Disparition d’une femme inuite

Abandonnée en pleine nuit par des policiers

Laissée à la sortie d’un poste de police en pleine nuit, un cathéter dans le bras et un billet d’autobus à la main. La famille d’une patiente inuite disparue depuis cinq jours à Montréal accuse les autorités de l’avoir mise en danger.

Des agents du Service de police de la ville de Montréal (SPVM) avaient arrêté Maina Aculiak vendredi dernier vers 18 h, à la demande de l’Institut de réadaptation Gingras-Lindsay, dans Côte-des-Neiges, où elle était hospitalisée. La femme de 48 ans était en état d’ébriété après avoir profité d’une sortie-cigarette pour se procurer de la bière.

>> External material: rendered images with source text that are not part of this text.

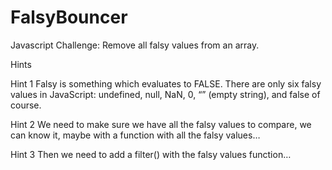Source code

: # FalsyBouncer
Javascript Challenge: Remove all falsy values from an array.

Hints

Hint 1
Falsy is something which evaluates to FALSE. There are only six falsy values in JavaScript: undefined, null, NaN, 0, “” (empty string), and false of course.

Hint 2
We need to make sure we have all the falsy values to compare, we can know it, maybe with a function with all the falsy values…

Hint 3
Then we need to add a filter() with the falsy values function…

Après avoir dégrisé au Centre opérationnel Ouest, situé sur le boulevard Thimens – une artère industrielle de l’arrondissement de Saint-Laurent –, Mme Aculiak a été libérée vers minuit avec un billet d’autobus, a confirmé hier le SPVM. Les caméras de sécurité l’ont filmée en train de s’éloigner du bâtiment, puis disparaître dans la nuit.

Elle manquait à l’appel depuis cinq jours au moment d’écrire ces lignes, hier soir. La police confirme qu’elle est portée disparue. Mme Aculiak souffre de problèmes de santé mentale.

« Elle ne connaît pas Montréal. Elle n’a personne ici. Elle ne parle à peu près pas anglais et le comprend mal. »

— Paul Tookalook, conjoint de Maina Aculiak, à La Presse

« Elle prenait beaucoup de médicaments » pour une douleur intense au bras, ce qui pourrait la rendre plus vulnérable : elle souffre de problèmes de dépendance.

M. Tookalook ne comprend pas pourquoi les policiers ne l’ont pas ramenée à sa chambre d’hôpital, à neuf kilomètres de là, où elle attendait depuis plusieurs semaines une opération au bras. C’est là qu’elle avait été cueillie quelques heures plus tôt.

Hier soir, la police tentait de faire la lumière sur les raisons pour lesquelles Mme Aculiak n’a pas été raccompagnée. « On a mis la machine en branle pour comprendre ce qui est arrivé », a indiqué Ian Lafrenière, commandant aux communications du SPVM.

Heurtée par un véhicule de patrouille

Son foyer se trouve à 1250 kilomètres de Montréal, à Umiujaq, village du Grand Nord québécois comptant quelque 500 habitants et qui n’est accessible qu’en avion.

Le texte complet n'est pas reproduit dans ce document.